Na edição de 24 de Maio de 1958, já com a campanha ao rubro, é difundido, a rogo da Comissão Concelhia de Paredes da União Nacional, um texto de Alberto Pinheiro Torres e que havia sido originalmente publicado no semanário A Ordem. Não deixando de defender Salazar e o seu legado, o autor parece, ainda assim, reconhecer levemente algumas «imperfeições» do regime: «Nem tudo é perfeito na obra do Estado Novo. O próprio Salazar, com a sua política de espírito e da verdade, o reconheceu. Mas essa obra tem de ser vista em conjunto; e tudo nos leva a esperar que as deficiências, desvios, abusos existentes ainda serão remediados, corrigidos, reparados.» Em seguida, o ex-deputado nacionalista faz um apelo directo ao voto: «Votar no Almirante Américo Tomás, ao qual se deve o nosso admirável regresso do mar, e que no dia 13 esteve em Fátima, afirmando, assim, as suas crenças católicas, é garantia de que a salutar Redenção Nacional iniciada no 28 de Maio continuará».

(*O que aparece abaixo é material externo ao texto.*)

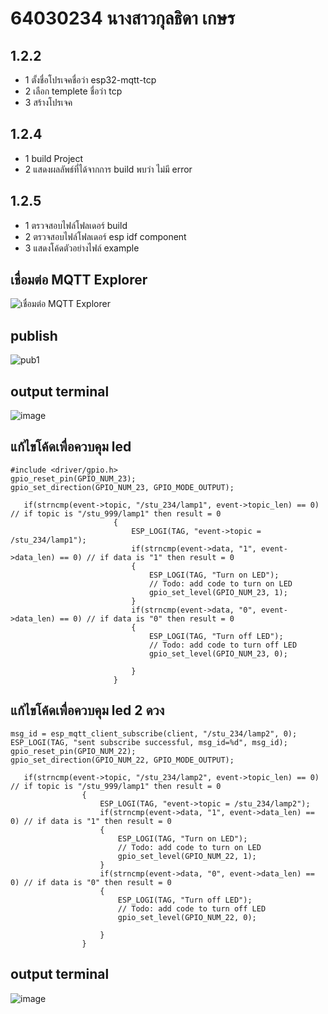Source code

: # 64030234 นางสาวกุลธิดา  เกษร

## 1.2.2 
- 1 ตั้งชื่อโปรเจคชื่อว่า esp32-mqtt-tcp
- 2 เลือก templete ชื่อว่า tcp
- 3 สร้างโปรเจค

## 1.2.4
- 1 build Project
- 2 แสดงผลลัพธ์ที่ได้จากการ build พบว่า ไม่มี error

 ## 1.2.5
  - 1 ตรวจสอบไฟล์โฟลเดอร์ build
  - 2 ตรวจสอบไฟล์โฟลเดอร์ esp idf component
  - 3 แสดงโค้ดตัวอย่างไฟล์ example

  ## เชื่อมต่อ MQTT Explorer
![เชื่อมต่อ MQTT Explorer](https://github.com/KUNTIDA234/MQTT_Lab_II/assets/115066215/13ec1584-47f8-4090-9a3f-21b3ff737cd1)

## publish 
![pub1](https://github.com/KUNTIDA234/MQTT_Lab_II/assets/115066215/b442814c-8266-4fd5-977b-8d8695996b2d)

## output terminal
![image](https://github.com/KUNTIDA234/MQTT_Lab_II/assets/115066215/90776f8a-57f6-4fa6-ae07-6e0515ca1ed8)

## แก้ไขโค้ดเพื่อควบคุม led
```
#include <driver/gpio.h>
gpio_reset_pin(GPIO_NUM_23);
gpio_set_direction(GPIO_NUM_23, GPIO_MODE_OUTPUT);
```
```
   if(strncmp(event->topic, "/stu_234/lamp1", event->topic_len) == 0)  // if topic is "/stu_999/lamp1" then result = 0
                       {
                           ESP_LOGI(TAG, "event->topic = /stu_234/lamp1");
                           if(strncmp(event->data, "1", event->data_len) == 0) // if data is "1" then result = 0
                           {
                               ESP_LOGI(TAG, "Turn on LED");
                               // Todo: add code to turn on LED
                               gpio_set_level(GPIO_NUM_23, 1);
                           }
                           if(strncmp(event->data, "0", event->data_len) == 0) // if data is "0" then result = 0
                           {
                               ESP_LOGI(TAG, "Turn off LED");
                               // Todo: add code to turn off LED
                               gpio_set_level(GPIO_NUM_23, 0);

                           }
                       }
```
## แก้ไขโค้ดเพื่อควบคุม led 2 ดวง
```
msg_id = esp_mqtt_client_subscribe(client, "/stu_234/lamp2", 0);
ESP_LOGI(TAG, "sent subscribe successful, msg_id=%d", msg_id);
gpio_reset_pin(GPIO_NUM_22);
gpio_set_direction(GPIO_NUM_22, GPIO_MODE_OUTPUT);
```
```
   if(strncmp(event->topic, "/stu_234/lamp2", event->topic_len) == 0)  // if topic is "/stu_999/lamp1" then result = 0
                {
                    ESP_LOGI(TAG, "event->topic = /stu_234/lamp2");
                    if(strncmp(event->data, "1", event->data_len) == 0) // if data is "1" then result = 0
                    {
                        ESP_LOGI(TAG, "Turn on LED");
                        // Todo: add code to turn on LED
                        gpio_set_level(GPIO_NUM_22, 1);
                    }
                    if(strncmp(event->data, "0", event->data_len) == 0) // if data is "0" then result = 0
                    {
                        ESP_LOGI(TAG, "Turn off LED");
                        // Todo: add code to turn off LED
                        gpio_set_level(GPIO_NUM_22, 0);

                    }
                }

```
## output terminal
![image](https://github.com/KUNTIDA234/MQTT_Lab_II/assets/115066215/fb023bdd-8a91-475d-bfd6-29c817076445)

Os defensores do regime vincaram sempre e de modo especial durante toda a campanha, como mácula impagável, o ateísmo de Humberto Delgado. E daí as referências à fé do seu próprio candidato – que até «esteve em Fátima»… –, insistindo na demarcação ideológica que colocava, de um lado, o homem «de Deus», o seu, e do outro o opositor, o lado «do mal», da iniquidade. Por isso, referia-se no mesmo artigo, «a voz da Igreja, por toda a parte, manda que os católicos votem em quem ofereça garantias suficientes para a tutela dos direitos de Deus e das almas, para o bem comum, das famílias e da sociedade segundo a lei de Deus, e a moral cristã». Até o próprio Papa, Pio XII, era invocado nesta hora, pois segundo Pinheiro Torres, de acordo com a sua doutrina, não havia margem para hesitações: «(…) o nosso voto deve ser para o candidato da União Nacional, a que preside Salazar, católico de credo e mandamento, ao qual muito deve a Igreja que o tem reconhecido.»
Na edição seguinte do mesmo jornal, a 31 de Maio, era agora reproduzido e uma vez mais a pedido da concelhia de Paredes do partido único, um artigo d’A Voz do Pastor, jornal da Diocese do Porto. Após citar o bispo de Annecy que bradava contra as «opressões» da Igreja por parte dos ateus, o texto era concluído com as seguintes palavras: «Em face desta doutrina, não é lícito aos católicos dar o seu voto a candidatos ateus ou àqueles que não se comprometem a “defender a observância da lei divina e dos direitos da Igreja na vida particular e pública”, como lembrou, há tempos, a Sagrada Congregação Consistorial. Nem tampouco aos que estendem mão acolhedora aos inimigos da ordem, da religião, dos valores cristãos. Diz-me com quem andas…” (…)».
A principal estratégia de propaganda da Oposição foi a campanha de rua, de contacto directo, «à americana» – quiçá por inspiração nas acções de marketing político de Stevenson e Eisenhower, que Delgado acompanhara de perto em 1952 e 1956 (Reis, 2019) –, como nunca, aliás, havia sido feito no nosso país. Teve o seu apogeu na cidade do Porto, a 14 de Maio, onde uma multidão de largos milhares de pessoas (200 mil, segundo a generalidade das fontes) acorre a saudar efusivamente o homem em quem os democratas e anti-salazaristas depositavam esperanças. O acontecimento «assustou o regime pela dimensão da vaga de fundo, dando indícios ao Poder de que a demissão de Salazar era um anseio popular» (Delgado, I. et al., 1998:80).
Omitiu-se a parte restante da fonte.